### STORED DATA
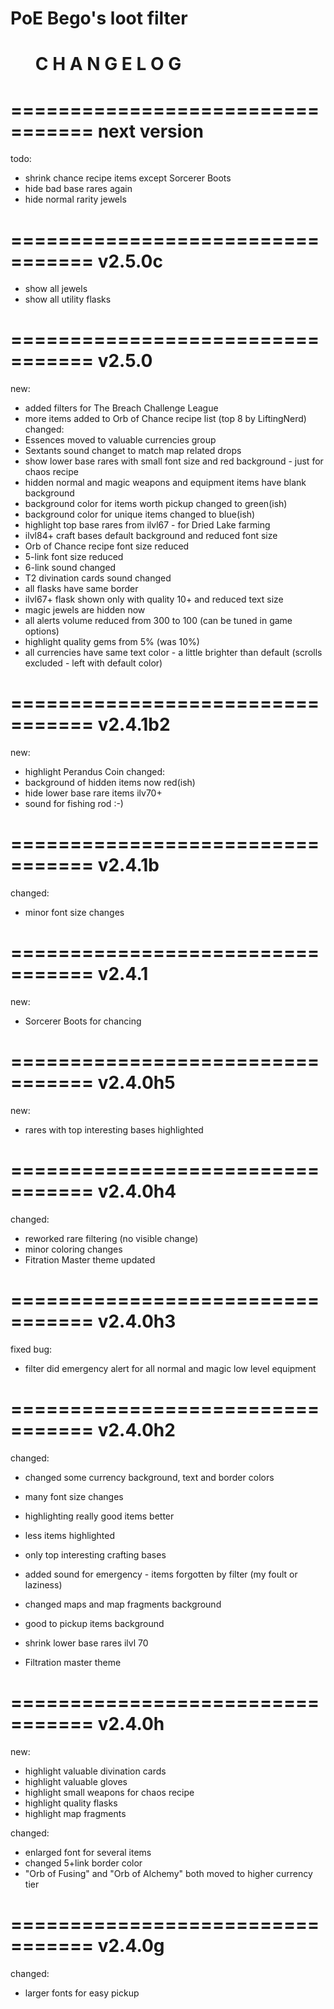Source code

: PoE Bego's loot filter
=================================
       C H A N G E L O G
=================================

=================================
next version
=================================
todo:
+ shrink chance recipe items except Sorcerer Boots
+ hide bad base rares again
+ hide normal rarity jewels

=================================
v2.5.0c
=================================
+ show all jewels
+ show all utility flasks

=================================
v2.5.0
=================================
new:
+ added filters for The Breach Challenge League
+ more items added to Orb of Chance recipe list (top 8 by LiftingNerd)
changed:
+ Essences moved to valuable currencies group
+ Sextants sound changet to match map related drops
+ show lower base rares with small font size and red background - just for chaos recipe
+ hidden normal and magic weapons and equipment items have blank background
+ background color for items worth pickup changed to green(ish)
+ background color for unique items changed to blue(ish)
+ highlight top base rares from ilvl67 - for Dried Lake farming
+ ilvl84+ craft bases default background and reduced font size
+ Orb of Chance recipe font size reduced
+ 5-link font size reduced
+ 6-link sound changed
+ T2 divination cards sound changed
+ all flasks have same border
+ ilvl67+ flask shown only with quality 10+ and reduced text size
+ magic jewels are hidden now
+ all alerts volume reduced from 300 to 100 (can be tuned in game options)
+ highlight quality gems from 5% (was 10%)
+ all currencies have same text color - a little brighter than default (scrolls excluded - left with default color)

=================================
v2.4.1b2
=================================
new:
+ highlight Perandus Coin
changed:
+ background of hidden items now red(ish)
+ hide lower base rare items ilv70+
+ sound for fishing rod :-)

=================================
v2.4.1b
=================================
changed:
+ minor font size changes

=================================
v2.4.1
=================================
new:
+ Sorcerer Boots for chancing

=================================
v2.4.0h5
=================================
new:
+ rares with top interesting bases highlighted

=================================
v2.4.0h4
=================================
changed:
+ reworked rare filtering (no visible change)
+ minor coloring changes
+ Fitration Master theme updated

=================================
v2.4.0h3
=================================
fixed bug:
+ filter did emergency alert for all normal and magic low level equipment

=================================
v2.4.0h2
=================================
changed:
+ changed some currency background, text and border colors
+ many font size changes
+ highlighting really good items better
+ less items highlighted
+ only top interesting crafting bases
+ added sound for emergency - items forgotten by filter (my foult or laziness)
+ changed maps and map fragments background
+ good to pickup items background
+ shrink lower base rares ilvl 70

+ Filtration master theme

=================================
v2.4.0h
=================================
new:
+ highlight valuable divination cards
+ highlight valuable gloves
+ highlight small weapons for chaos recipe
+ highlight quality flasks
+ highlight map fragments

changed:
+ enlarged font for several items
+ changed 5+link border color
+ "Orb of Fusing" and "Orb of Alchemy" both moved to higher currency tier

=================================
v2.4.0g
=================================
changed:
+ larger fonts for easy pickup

### YOUR OBJECTIVE
The response must hold only the lines above from the line with "8 by LiftingNerd)" through the line with "minor font size changes", each copied exactly, both ends kept.

### TASK RESULT
+ more items added to Orb of Chance recipe list (top 8 by LiftingNerd)
changed:
+ Essences moved to valuable currencies group
+ Sextants sound changet to match map related drops
+ show lower base rares with small font size and red background - just for chaos recipe
+ hidden normal and magic weapons and equipment items have blank background
+ background color for items worth pickup changed to green(ish)
+ background color for unique items changed to blue(ish)
+ highlight top base rares from ilvl67 - for Dried Lake farming
+ ilvl84+ craft bases default background and reduced font size
+ Orb of Chance recipe font size reduced
+ 5-link font size reduced
+ 6-link sound changed
+ T2 divination cards sound changed
+ all flasks have same border
+ ilvl67+ flask shown only with quality 10+ and reduced text size
+ magic jewels are hidden now
+ all alerts volume reduced from 300 to 100 (can be tuned in game options)
+ highlight quality gems from 5% (was 10%)
+ all currencies have same text color - a little brighter than default (scrolls excluded - left with default color)

=================================
v2.4.1b2
=================================
new:
+ highlight Perandus Coin
changed:
+ background of hidden items now red(ish)
+ hide lower base rare items ilv70+
+ sound for fishing rod :-)

=================================
v2.4.1b
=================================
changed:
+ minor font size changes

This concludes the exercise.